Faithless Nelly Gray
Pun on 'arms'
Hood plays on 'arms' meaning both weapons and limbs. Ben 'laid down his arms' literally—he can no longer hold a gun. The joke collapses the two meanings.
Military unit as body part
The 'Forty-second Foot' is Ben's regiment. By saying he leaves his leg 'and the Forty-second Foot,' he's making the unit itself a casualty of war—it loses its soldier.
Wooden members pun
Ben calls his prosthetic legs 'wooden members'—a pun on 'members' as both body parts and parliamentary representatives. He's sardonically suggesting politicians are equally artificial.
Nelly's cruelty escalates
She doesn't just reject him—she 'began to take them off.' Hood moves from rejection to active removal of his prosthetics, making her cruelty physical and grotesque.
Uniform/love wordplay
'Uniform' means both military dress and consistency.
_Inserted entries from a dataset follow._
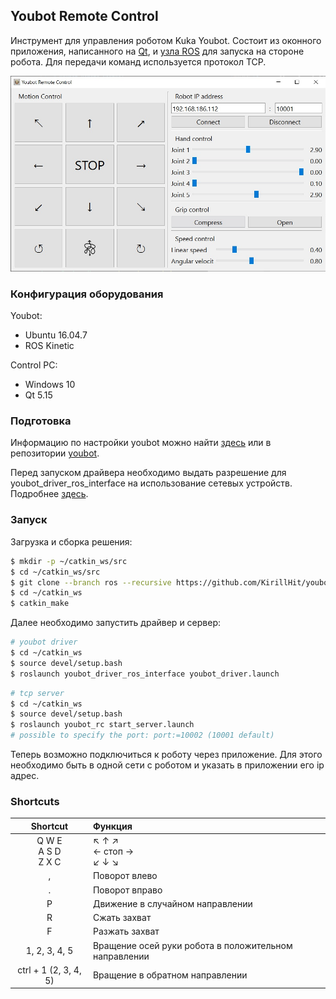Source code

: ## Youbot Remote Control

Инструмент для управления роботом Kuka Youbot. Состоит из оконного приложения, написанного на [Qt](https://www.qt.io/), и [узла ROS](https://github.com/KirillHit/youbot_rc/tree/ros) для запуска на стороне робота. Для передачи команд используется протокол TCP.

![](.images/control_app.jpg)

### Конфигурация оборудования

Youbot:

* Ubuntu 16.04.7
* ROS Kinetic

Control PC:

* Windows 10
* Qt 5.15

### Подготовка

Информацию по настройки youbot можно найти [здесь](.docs/youbot_setup_instruction.pdf) или в репозитории [youbot](https://github.com/ut-ims-robotics/youbot/tree/kinetic).

Перед запуском драйвера необходимо выдать разрешение для youbot_driver_ros_interface на использование сетевых устройств. Подробнее [здесь](http://www.youbot-store.com/wiki/index.php/Execute_as_a_root).

### Запуск

Загрузка и сборка решения:

``` bash
$ mkdir -p ~/catkin_ws/src
$ cd ~/catkin_ws/src
$ git clone --branch ros --recursive https://github.com/KirillHit/youbot_rc.git
$ cd ~/catkin_ws
$ catkin_make
```

Далее необходимо запустить драйвер и сервер:

``` bash
# youbot driver
$ cd ~/catkin_ws
$ source devel/setup.bash
$ roslaunch youbot_driver_ros_interface youbot_driver.launch
```

``` bash
# tcp server
$ cd ~/catkin_ws
$ source devel/setup.bash
$ roslaunch youbot_rc start_server.launch
# possible to specify the port: port:=10002 (10001 default)
```

Теперь возможно подключиться к роботу через приложение. Для этого необходимо быть в одной сети с роботом и указать в приложении его ip адрес.


### Shortcuts
|Shortcut| Функция |
|:--:|:--|
| Q W E <br> A S D<br> Z X C | ↖ ↑ ↗ <br>← стоп → <br> ↙ ↓ ↘ |
| , | Поворот влево |
| . | Поворот вправо |
| P | Движение в случайном направлении |
| R | Сжать захват |
| F | Разжать захват |
| 1, 2, 3, 4, 5 | Вращение осей руки робота в положительном направлении |
| ctrl + 1 (2, 3, 4, 5) | Вращение в обратном направлении |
Ben accuses her love of being inconsistent—she loved the uniform (the soldier), not the man beneath it.
Badajos battle reference
[CONTEXT] Badajos was a brutal 1812 Peninsular War siege. Hood uses a real battle to ground Ben's sacrifice in actual military history, not abstraction.
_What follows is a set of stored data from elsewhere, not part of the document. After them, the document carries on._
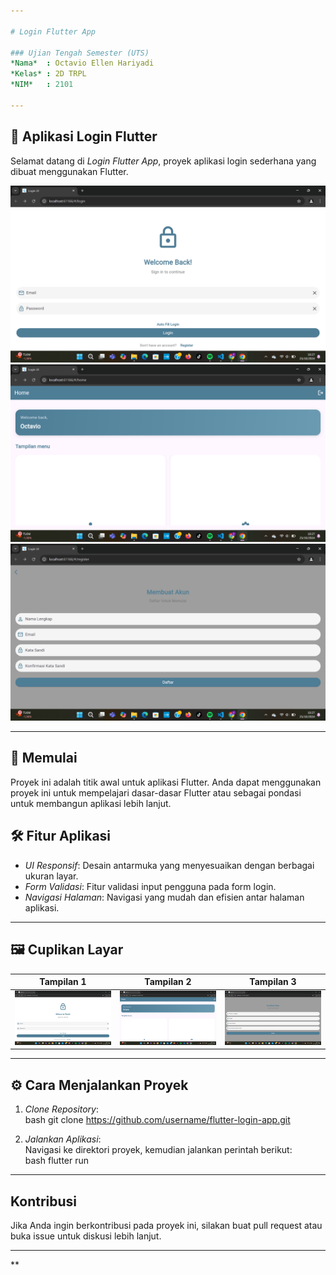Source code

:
 ```yaml
---

# Login Flutter App

### Ujian Tengah Semester (UTS)  
*Nama*  : Octavio Ellen Hariyadi
*Kelas* : 2D TRPL  
*NIM*   : 2101

---
```


## 📱 Aplikasi Login Flutter

Selamat datang di *Login Flutter App*, proyek aplikasi login sederhana yang dibuat menggunakan Flutter.

![Screenshot 1](assets/images/1.png)
![Screenshot 2](assets/images/2.png)
![Screenshot 3](assets/images/3.png)

---

## 🚀 Memulai

Proyek ini adalah titik awal untuk aplikasi Flutter. Anda dapat menggunakan proyek ini untuk mempelajari dasar-dasar Flutter atau sebagai pondasi untuk membangun aplikasi lebih lanjut.

## 🛠 Fitur Aplikasi

- *UI Responsif*: Desain antarmuka yang menyesuaikan dengan berbagai ukuran layar.
- *Form Validasi*: Fitur validasi input pengguna pada form login.
- *Navigasi Halaman*: Navigasi yang mudah dan efisien antar halaman aplikasi.

---

## 🖼 Cuplikan Layar

| Tampilan 1 | Tampilan 2 | Tampilan 3 |
|------------|------------|------------|
| ![Screenshot 1](assets/images/1.png) | ![Screenshot 2](assets/images/2.png) | ![Screenshot 3](assets/images/3.png) |

---

## ⚙ Cara Menjalankan Proyek

1. *Clone Repository*:  
   bash
   git clone https://github.com/username/flutter-login-app.git
   

2. *Jalankan Aplikasi*:  
   Navigasi ke direktori proyek, kemudian jalankan perintah berikut:  
   bash
   flutter run
   

---

## Kontribusi

Jika Anda ingin berkontribusi pada proyek ini, silakan buat pull request atau buka issue untuk diskusi lebih lanjut.

---
**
Suicide method and wordplay
Ben 'Enlisted in the Line'—military service becomes a euphemism for hanging ('the Line' as a noose). Hood hides suicide language inside military vocabulary.
Suicide logic: 'off his legs'
Hood's final pun: because Ben's prosthetic legs are removable, 'he soon was off his legs'—a darkly literal joke about a man hanging himself. The wooden legs enable the suicide.